Migranti: Cinque (regista di “Iuventa”), “una storia che può invitare i giovani a non arrendersi”

foto: Cesar Dezfuli

“Questa è una storia che può ispirare tanti altri giovani e invitarli a non arrendersi di fronte a dinamiche più grandi di noi. A non smettere di lottare, a recuperare anche un po’ di capacità di credere e di idealismo”. È questo il messaggio che più sta a cuore a Michele Cinque, regista del film documentario “Iuventa” (prodotto da Lazy Film con Rai Cinema).  Il film documenta la storia della “Jugend Rettet” (“Gioventù che salva”), l’Ong fondata nel 2015, grazie ad un crowdfunding, da un gruppo di ragazzi tedeschi ventenni per salvare i migranti nel Mediterraneo.
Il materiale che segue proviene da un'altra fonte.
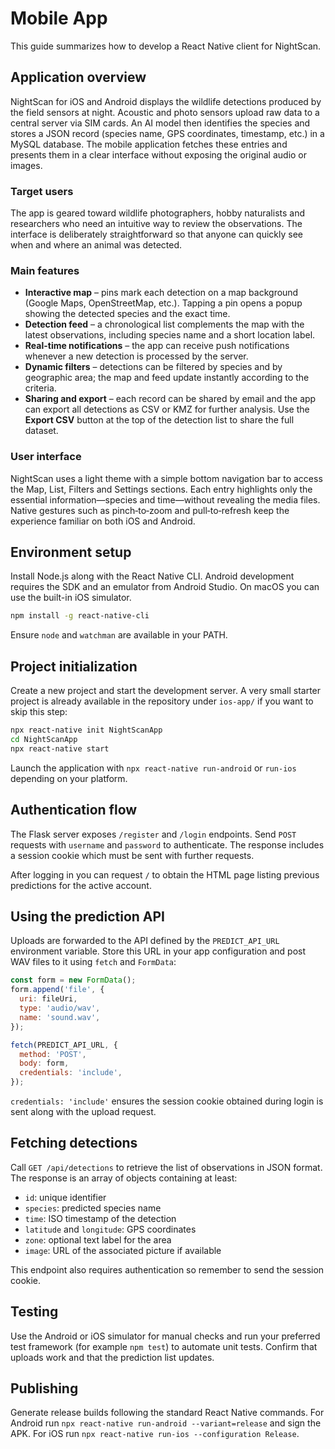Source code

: # Mobile App

This guide summarizes how to develop a React Native client for NightScan.

## Application overview

NightScan for iOS and Android displays the wildlife detections produced by the
field sensors at night. Acoustic and photo sensors upload raw data to a central
server via SIM cards. An AI model then identifies the species and stores a JSON
record (species name, GPS coordinates, timestamp, etc.) in a MySQL database.
The mobile application fetches these entries and presents them in a clear
interface without exposing the original audio or images.

### Target users

The app is geared toward wildlife photographers, hobby naturalists and
researchers who need an intuitive way to review the observations. The interface
is deliberately straightforward so that anyone can quickly see when and where an
animal was detected.

### Main features

- **Interactive map** – pins mark each detection on a map background (Google
  Maps, OpenStreetMap, etc.). Tapping a pin opens a popup showing the detected
  species and the exact time.
- **Detection feed** – a chronological list complements the map with the latest
  observations, including species name and a short location label.
- **Real-time notifications** – the app can receive push notifications whenever a
  new detection is processed by the server.
- **Dynamic filters** – detections can be filtered by species and by geographic
  area; the map and feed update instantly according to the criteria.
- **Sharing and export** – each record can be shared by email and the app can
  export all detections as CSV or KMZ for further analysis.
  Use the **Export CSV** button at the top of the detection list to share the
  full dataset.

### User interface

NightScan uses a light theme with a simple bottom navigation bar to access the
Map, List, Filters and Settings sections. Each entry highlights only the
essential information—species and time—without revealing the media files. Native
gestures such as pinch‑to‑zoom and pull‑to‑refresh keep the experience familiar
on both iOS and Android.

## Environment setup

Install Node.js along with the React Native CLI. Android development requires the SDK and an emulator from Android Studio. On macOS you can use the built-in iOS simulator.

```bash
npm install -g react-native-cli
```

Ensure `node` and `watchman` are available in your PATH.

## Project initialization

Create a new project and start the development server. A very small starter
project is already available in the repository under `ios-app/` if you want to
skip this step:

```bash
npx react-native init NightScanApp
cd NightScanApp
npx react-native start
```

Launch the application with `npx react-native run-android` or `run-ios` depending on your platform.

## Authentication flow

The Flask server exposes `/register` and `/login` endpoints. Send `POST` requests with `username` and `password` to authenticate. The response includes a session cookie which must be sent with further requests.

After logging in you can request `/` to obtain the HTML page listing previous predictions for the active account.

## Using the prediction API

Uploads are forwarded to the API defined by the `PREDICT_API_URL` environment variable. Store this URL in your app configuration and post WAV files to it using `fetch` and `FormData`:

```javascript
const form = new FormData();
form.append('file', {
  uri: fileUri,
  type: 'audio/wav',
  name: 'sound.wav',
});

fetch(PREDICT_API_URL, {
  method: 'POST',
  body: form,
  credentials: 'include',
});
```

`credentials: 'include'` ensures the session cookie obtained during login is sent along with the upload request.

## Fetching detections

Call `GET /api/detections` to retrieve the list of observations in JSON format. The response is an array of objects containing at least:

- `id`: unique identifier
- `species`: predicted species name
- `time`: ISO timestamp of the detection
- `latitude` and `longitude`: GPS coordinates
- `zone`: optional text label for the area
- `image`: URL of the associated picture if available

This endpoint also requires authentication so remember to send the session cookie.

## Testing

Use the Android or iOS simulator for manual checks and run your preferred test framework (for example `npm test`) to automate unit tests. Confirm that uploads work and that the prediction list updates.

## Publishing

Generate release builds following the standard React Native commands. For Android run `npx react-native run-android --variant=release` and sign the APK. For iOS run `npx react-native run-ios --configuration Release`.

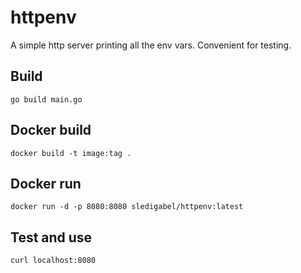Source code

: # httpenv

A simple http server printing all the env vars. Convenient for testing.

## Build

```
go build main.go
```

## Docker build

```
docker build -t image:tag .
```

## Docker run

```
docker run -d -p 8080:8080 sledigabel/httpenv:latest
```

## Test and use

```
curl localhost:8080
```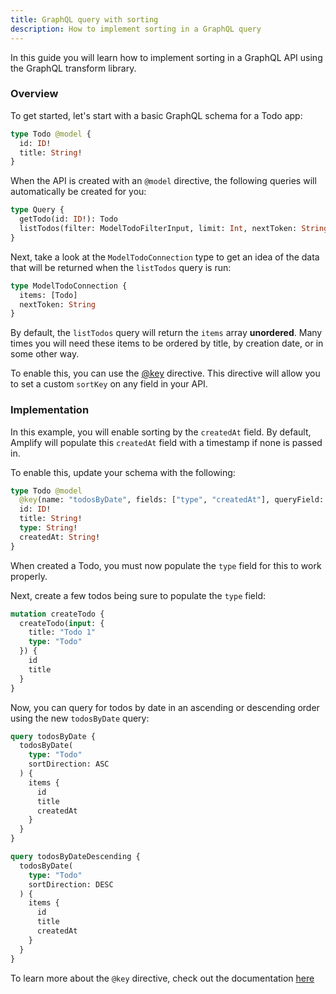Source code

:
 ```yaml
---
title: GraphQL query with sorting
description: How to implement sorting in a GraphQL query
---
```


<inline-fragment platform="flutter" src="~/guides/fragments/flutter/flutterAPIWarning.md"></inline-fragment>

In this guide you will learn how to implement sorting in a GraphQL API using the GraphQL transform library.

### Overview

To get started, let's start with a basic GraphQL schema for a Todo app:

```graphql
type Todo @model {
  id: ID!
  title: String!
}
```

When the API is created with an `@model` directive, the following queries will automatically be created for you:

```graphql
type Query {
  getTodo(id: ID!): Todo
  listTodos(filter: ModelTodoFilterInput, limit: Int, nextToken: String): ModelTodoConnection
}
```

Next, take a look at the `ModelTodoConnection` type to get an idea of the data that will be returned when the `listTodos` query is run:

```graphql
type ModelTodoConnection {
  items: [Todo]
  nextToken: String
}
```

By default, the `listTodos` query will return the `items` array __unordered__. Many times you will need these items to be ordered by title, by creation date, or in some other way.

To enable this, you can use the [@key](~/cli/graphql-transformer/directives.md#key) directive. This directive will allow you to set a custom `sortKey` on any field in your API.

### Implementation

In this example, you will enable sorting by the `createdAt` field. By default, Amplify will populate this `createdAt` field with a timestamp if none is passed in.

To enable this, update your schema with the following:

```graphql
type Todo @model
  @key(name: "todosByDate", fields: ["type", "createdAt"], queryField: "todosByDate") {
  id: ID!
  title: String!
  type: String!
  createdAt: String!
}
```

<amplify-callout>

When created a Todo, you must now populate the `type` field for this to work properly.

</amplify-callout>

Next, create a few todos being sure to populate the `type` field:

```graphql
mutation createTodo {
  createTodo(input: {
    title: "Todo 1"
    type: "Todo"
  }) {
    id
    title
  }
}
```

Now, you can query for todos by date in an ascending or descending order using the new `todosByDate` query:

```graphql
query todosByDate {
  todosByDate(
    type: "Todo"
    sortDirection: ASC
  ) {
    items {
      id
      title
      createdAt
    }
  }
}

query todosByDateDescending {
  todosByDate(
    type: "Todo"
    sortDirection: DESC
  ) {
    items {
      id
      title
      createdAt
    }
  }
}
```

To learn more about the `@key` directive, check out the documentation [here](~/cli/graphql-transformer/directives.md#key)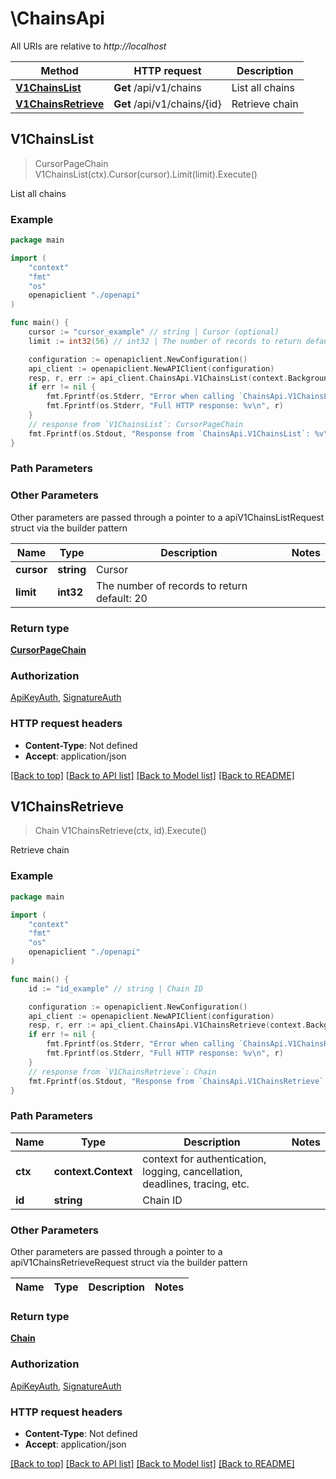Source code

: # \ChainsApi

All URIs are relative to *http://localhost*

Method | HTTP request | Description
------------- | ------------- | -------------
[**V1ChainsList**](ChainsApi.md#V1ChainsList) | **Get** /api/v1/chains | List all chains
[**V1ChainsRetrieve**](ChainsApi.md#V1ChainsRetrieve) | **Get** /api/v1/chains/{id} | Retrieve chain



## V1ChainsList

> CursorPageChain V1ChainsList(ctx).Cursor(cursor).Limit(limit).Execute()

List all chains



### Example

```go
package main

import (
    "context"
    "fmt"
    "os"
    openapiclient "./openapi"
)

func main() {
    cursor := "cursor_example" // string | Cursor (optional)
    limit := int32(56) // int32 | The number of records to return default: 20 (optional)

    configuration := openapiclient.NewConfiguration()
    api_client := openapiclient.NewAPIClient(configuration)
    resp, r, err := api_client.ChainsApi.V1ChainsList(context.Background()).Cursor(cursor).Limit(limit).Execute()
    if err != nil {
        fmt.Fprintf(os.Stderr, "Error when calling `ChainsApi.V1ChainsList``: %v\n", err)
        fmt.Fprintf(os.Stderr, "Full HTTP response: %v\n", r)
    }
    // response from `V1ChainsList`: CursorPageChain
    fmt.Fprintf(os.Stdout, "Response from `ChainsApi.V1ChainsList`: %v\n", resp)
}
```

### Path Parameters



### Other Parameters

Other parameters are passed through a pointer to a apiV1ChainsListRequest struct via the builder pattern


Name | Type | Description  | Notes
------------- | ------------- | ------------- | -------------
 **cursor** | **string** | Cursor | 
 **limit** | **int32** | The number of records to return default: 20 | 

### Return type

[**CursorPageChain**](CursorPageChain.md)

### Authorization

[ApiKeyAuth](../README.md#ApiKeyAuth), [SignatureAuth](../README.md#SignatureAuth)

### HTTP request headers

- **Content-Type**: Not defined
- **Accept**: application/json

[[Back to top]](#) [[Back to API list]](../README.md#documentation-for-api-endpoints)
[[Back to Model list]](../README.md#documentation-for-models)
[[Back to README]](../README.md)


## V1ChainsRetrieve

> Chain V1ChainsRetrieve(ctx, id).Execute()

Retrieve chain



### Example

```go
package main

import (
    "context"
    "fmt"
    "os"
    openapiclient "./openapi"
)

func main() {
    id := "id_example" // string | Chain ID

    configuration := openapiclient.NewConfiguration()
    api_client := openapiclient.NewAPIClient(configuration)
    resp, r, err := api_client.ChainsApi.V1ChainsRetrieve(context.Background(), id).Execute()
    if err != nil {
        fmt.Fprintf(os.Stderr, "Error when calling `ChainsApi.V1ChainsRetrieve``: %v\n", err)
        fmt.Fprintf(os.Stderr, "Full HTTP response: %v\n", r)
    }
    // response from `V1ChainsRetrieve`: Chain
    fmt.Fprintf(os.Stdout, "Response from `ChainsApi.V1ChainsRetrieve`: %v\n", resp)
}
```

### Path Parameters


Name | Type | Description  | Notes
------------- | ------------- | ------------- | -------------
**ctx** | **context.Context** | context for authentication, logging, cancellation, deadlines, tracing, etc.
**id** | **string** | Chain ID | 

### Other Parameters

Other parameters are passed through a pointer to a apiV1ChainsRetrieveRequest struct via the builder pattern


Name | Type | Description  | Notes
------------- | ------------- | ------------- | -------------


### Return type

[**Chain**](Chain.md)

### Authorization

[ApiKeyAuth](../README.md#ApiKeyAuth), [SignatureAuth](../README.md#SignatureAuth)

### HTTP request headers

- **Content-Type**: Not defined
- **Accept**: application/json

[[Back to top]](#) [[Back to API list]](../README.md#documentation-for-api-endpoints)
[[Back to Model list]](../README.md#documentation-for-models)
[[Back to README]](../README.md)

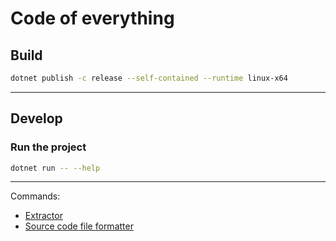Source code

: # Code of everything

## Build
```bash
dotnet publish -c release --self-contained --runtime linux-x64
```

---

## Develop
### Run the project
```bash
dotnet run -- --help
```

---

Commands:
- [Extractor](src/Commands/Extractor/README.md)
- [Source code file formatter](src/Commands/SourceCodeFormatter/README.md)
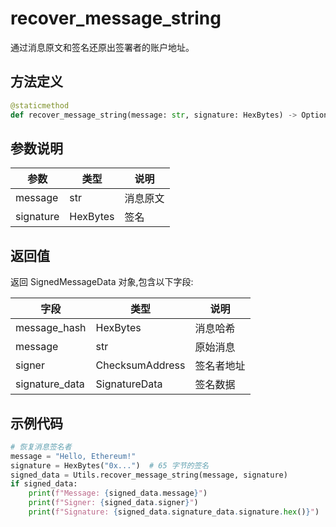 # recover_message_string

通过消息原文和签名还原出签署者的账户地址。

## 方法定义

```python
@staticmethod
def recover_message_string(message: str, signature: HexBytes) -> Optional[SignedMessageData]
```

## 参数说明

| 参数      | 类型     | 说明     |
| --------- | -------- | -------- |
| message   | str      | 消息原文 |
| signature | HexBytes | 签名     |

## 返回值

返回 SignedMessageData 对象,包含以下字段:

| 字段           | 类型            | 说明       |
| -------------- | --------------- | ---------- |
| message_hash   | HexBytes        | 消息哈希   |
| message        | str             | 原始消息   |
| signer         | ChecksumAddress | 签名者地址 |
| signature_data | SignatureData   | 签名数据   |

## 示例代码

```python
# 恢复消息签名者
message = "Hello, Ethereum!"
signature = HexBytes("0x...")  # 65 字节的签名
signed_data = Utils.recover_message_string(message, signature)
if signed_data:
    print(f"Message: {signed_data.message}")
    print(f"Signer: {signed_data.signer}")
    print(f"Signature: {signed_data.signature_data.signature.hex()}")
```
Hanno comprato un vecchio peschereccio ribattezzato “Iuventa” (Gioventù) e sono partiti nella primavera del 2016. Da allora la nave ha continuato la sua attività in mare salvando 15.000 persone fino al sequestro del 2 agosto 2017, durante la polemica contro le Ong accusate di essere “taxi del mare”. La procura di Trapani contesta alla “Iuventa” tre episodi fino a configurare il reato di favoreggiamento dell’immigrazione clandestina. Ad oggi le indagini sono ancora in corso. Nel frattempo sono usciti sulla stampa alcuni video dei ricercatori indipendenti della Forensic Architecture dell’Università di Londra Goldsmith che scagionerebbero la nave dell’Ong tedesca. “La situazione del mare è molto complessa, si è in zona di guerra, con dinamiche logorate per vicende politiche europee ed italiane, come gli accordi con la Libia – afferma Cinque -. Nella vicenda ha avuto un grosso peso il gruppo di estrema destra ‘Generazione identitaria’, che ha messo in mare la nave ‘C star’ nel 2017. Ma non era solo una nave, avevano dietro anche un think thank. C’era una contrapposizione in mare perché la ‘C star’ faceva una campagna mediatica per denigrare e attaccare le Ong. Ma l’operato di ‘Generazione identitaria’ è stato molto più vasto perché hanno influenzato le nuove destre. E come vediamo, rispetto alla questione migranti, l’Europa è cambiata tantissimo dal 2014 al 2018”. “È chiaro che in quel tratto di mare – prosegue il regista – siamo in una zona grigia, altamente militarizzata, con tantissimi attori, non ci sono riferimenti di terra. Insomma è una vicenda molto complessa”.